El libro Surrounded by Idiots (2014), del autor sueco Thomas Erikson, presenta un modelo de comunicación que clasifica los comportamientos humanos en cuatro colores: rojo, amarillo, verde y azul. Aunque popular, el libro ha sido criticado por psicólogos porque simplifica en exceso la personalidad humana y porque se basa en un modelo (DISC) sin validez psicométrica demostrada. Las personas “rojas” son dominantes y orientadas a la acción; las “amarillas”, optimistas y sociables; las “verdes”, tranquilas y amables; y finalmente la gente “azul”, analítica y meticulosa.

Hay algo inquietante en esa alegría clasificadora. Porque aunque estos modelos se presenten como herramientas para mejorar la comunicación, lo que hacen a menudo es encasillar: convertir lo que podría ser una hipótesis en una sentencia. Y lo hacen con una eficacia sorprendente. Basta un color, una letra, una categoría. “Tú eres azul”. Y a partir de ahí, el decorado se acomoda a esa frase.

El lenguaje no sólo describe

Cualquiera podría pensar que llamar “verde” a alguien es inofensivo: un apodo simpático, una manera rápida de entenderse mejor. Sin embargo, el lenguaje es una herramienta peligrosa. No se limita a retratar la realidad; también la transforma. Y a veces lo hace de forma silenciosa pero profunda.

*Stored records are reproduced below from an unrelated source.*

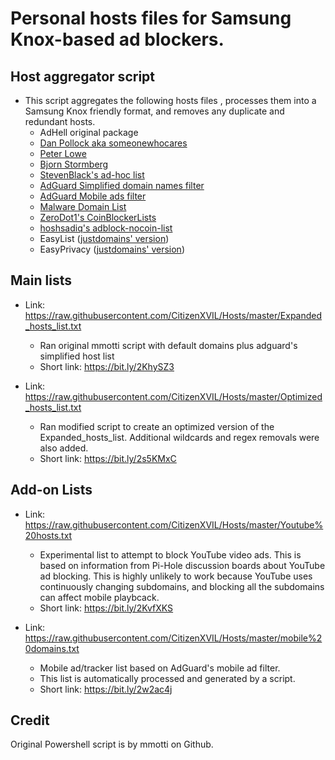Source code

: # Personal hosts files for Samsung Knox-based ad blockers.

## Host aggregator script
 * This script aggregates the following hosts files , processes them into a Samsung Knox friendly format, and removes any duplicate and redundant hosts.
   - AdHell original package
   - [Dan Pollock aka someonewhocares](http://someonewhocares.org/hosts/)
   - [Peter Lowe](https://pgl.yoyo.org/as/serverlist.php?showintro=0;hostformat=hosts)
   - [Bjorn Stormberg](https://github.com/bjornstar/hosts)
   - [StevenBlack's ad-hoc list](https://github.com/StevenBlack/hosts)
   - [AdGuard Simplified domain names filter](https://kb.adguard.com/en/general/adguard-ad-filters#domains)
   - [AdGuard Mobile ads filter](https://kb.adguard.com/en/general/adguard-ad-filters#mobile)
   - [Malware Domain List](http://www.malwaredomainlist.com/hostslist/hosts.txt)
   - [ZeroDot1's CoinBlockerLists](https://github.com/ZeroDot1/CoinBlockerLists)
   - [hoshsadiq's adblock-nocoin-list](https://github.com/hoshsadiq/adblock-nocoin-list)
   - EasyList ([justdomains' version](https://github.com/justdomains/blocklists#easylist-domains-only))
   - EasyPrivacy ([justdomains' version](https://github.com/justdomains/blocklists#easyprivacy-domains-only))

## Main lists
* Link: https://raw.githubusercontent.com/CitizenXVIL/Hosts/master/Expanded_hosts_list.txt
   - Ran original mmotti script with default domains plus adguard's simplified host list
   - Short link: https://bit.ly/2KhySZ3
   
* Link: https://raw.githubusercontent.com/CitizenXVIL/Hosts/master/Optimized_hosts_list.txt
   - Ran modified script to create an optimized version of the Expanded_hosts_list. Additional wildcards and regex removals were also added.
   - Short link: https://bit.ly/2s5KMxC

## Add-on Lists
* Link: https://raw.githubusercontent.com/CitizenXVIL/Hosts/master/Youtube%20hosts.txt
   - Experimental list to attempt to block YouTube video ads. This is based on information from Pi-Hole discussion boards about YouTube ad blocking. This is highly unlikely to work because YouTube uses continuously changing subdomains, and blocking all the subdomains can affect mobile playbcack.
   - Short link: https://bit.ly/2KvfXKS

* Link: https://raw.githubusercontent.com/CitizenXVIL/Hosts/master/mobile%20domains.txt
   - Mobile ad/tracker list based on AdGuard's mobile ad filter.
   - This list is automatically processed and generated by a script.
   - Short link: https://bit.ly/2w2ac4j

## Credit

Original Powershell script is by mmotti on Github.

En los equipos, esto se nota enseguida. Basta con que alguien sea nombrado de cierta forma para que el entorno empiece a tratarle según ese guión. Si a Marta la ven como “amarilla”, se espera de ella entusiasmo, improvisación, sociabilidad. Y si un día no sonríe, entonces algo falla. En ella, por supuesto.

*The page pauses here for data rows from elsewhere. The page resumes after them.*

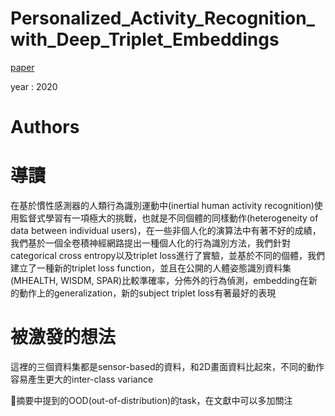 # Personalized_Activity_Recognition_with_Deep_Triplet_Embeddings

[paper](https://arxiv.org/abs/2001.05517)

year : 2020

# Authors

# 導讀
在基於慣性感測器的人類行為識別運動中(inertial human activity recognition)使用監督式學習有一項極大的挑戰，也就是不同個體的同樣動作(heterogeneity of data between individual users)，在一些非個人化的演算法中有著不好的成績，我們基於一個全卷積神經網路提出一種個人化的行為識別方法，我們針對categorical cross entropy以及triplet loss進行了實驗，並基於不同的個體，我們建立了一種新的triplet loss function，並且在公開的人體姿態識別資料集(MHEALTH, WISDM, SPAR)比較準確率，分佈外的行為偵測，embedding在新的動作上的generalization，新的subject triplet loss有著最好的表現

# 被激發的想法

這裡的三個資料集都是sensor-based的資料，和2D畫面資料比起來，不同的動作容易產生更大的inter-class variance

摘要中提到的OOD(out-of-distribution)的task，在文獻中可以多加關注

Esa expectativa se instala y condiciona. Lo que nació como un intento de comprender la diversidad se convierte, sin darnos cuenta, en una manera de uniformarla. La etiqueta no sólo clasifica: actúa sobre nosotros. Da forma a las oportunidades, a la confianza, al margen de acción. Lo que no encaja con la etiqueta, se descarta; lo que sí, se refuerza.

Esto es lo que se conoce como un enunciado performativo. No se limita a describir la realidad, sino que modifica aquello que nombra. Por eso, nombrar no es un acto neutral sino una forma de intervenir y de crear realidad. Y cuando esa intervención se normaliza, pasa inadvertida. Ahí reside su fuerza.

Etiquetas que encasillan

No todos los marcos que usan colores o categorías son igual de peligrosos. El problema no suele estar en el modelo en sí, sino en el momento en que dejamos de verlo como herramienta y empezamos a usarlo como diagnóstico. Como una radiografía que no se interpreta, sino que se enmarca y se cuelga en la pared.

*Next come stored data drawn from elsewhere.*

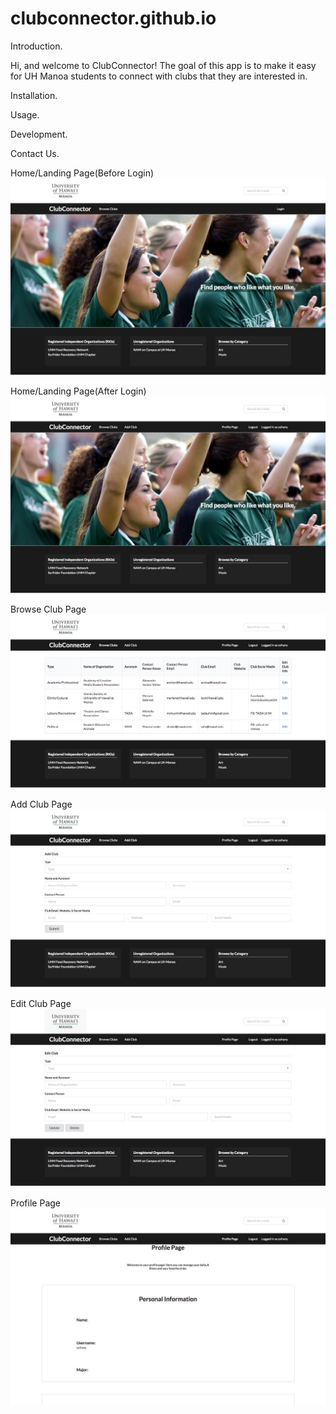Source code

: # clubconnector.github.io

Introduction. 

Hi, and welcome to ClubConnector! The goal of this app is to make it easy for UH Manoa students to connect with clubs that they are interested in. 

Installation.

Usage. 

Development. 

Contact Us. 

Home/Landing Page(Before Login)
<img class="ui huge image" src="/doc/Before_Login_M1.jpg">

Home/Landing Page(After Login)
<img class="ui huge image" src="/doc/After_Login_M1.jpg">

Browse Club Page
<img class="ui huge image" src="/doc/Browse_Club_M1.jpg">

Add Club Page
<img class="ui huge image" src="/doc/Add_Club_M1.jpg">

Edit Club Page
<img class="ui huge image" src="/doc/Edit_Club_M1.jpg">

Profile Page
<img class="ui huge image" src="/doc/Profile_Page_M1.jpg">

Pensemos en Reinventing Organizations. Los colores que propone Laloux no hablan de individuos, sino de formas de organizarse, de estructuras colectivas y sus lógicas. Pero basta que alguien diga “aquí somos teal” para que, sin quererlo, empiecen las exigencias: como si la evolución fuera uniforme y todas las partes de la organización debieran responder al mismo ritmo.

Algo parecido ocurre con Team Topologies. Aunque su foco está en funciones, no en perfiles, las etiquetas estructurales pueden adquirir vida propia. Sin embargo, basta con catalogar a un equipo como “plataforma” para que esa clasificación empiece a operar como destino. “¿Discovery? No, que son de plataforma”. Y así, sin darnos cuenta, convertimos una taxonomía técnica en un guión de comportamiento colectivo.

Captura de la web 16personalities.com

Y también están DISC, MBTI, los Roles de Belbin y otros muchos modelos más que se atreven directamente con las personas. El problema no es identificarse con un rol; es que te lo coloquen como un apellido: Luis es cohesionador, María es INFP (mediadora). Y que eso quede. Como si las personas no pudieran cambiar de papel según la actividad o la situación.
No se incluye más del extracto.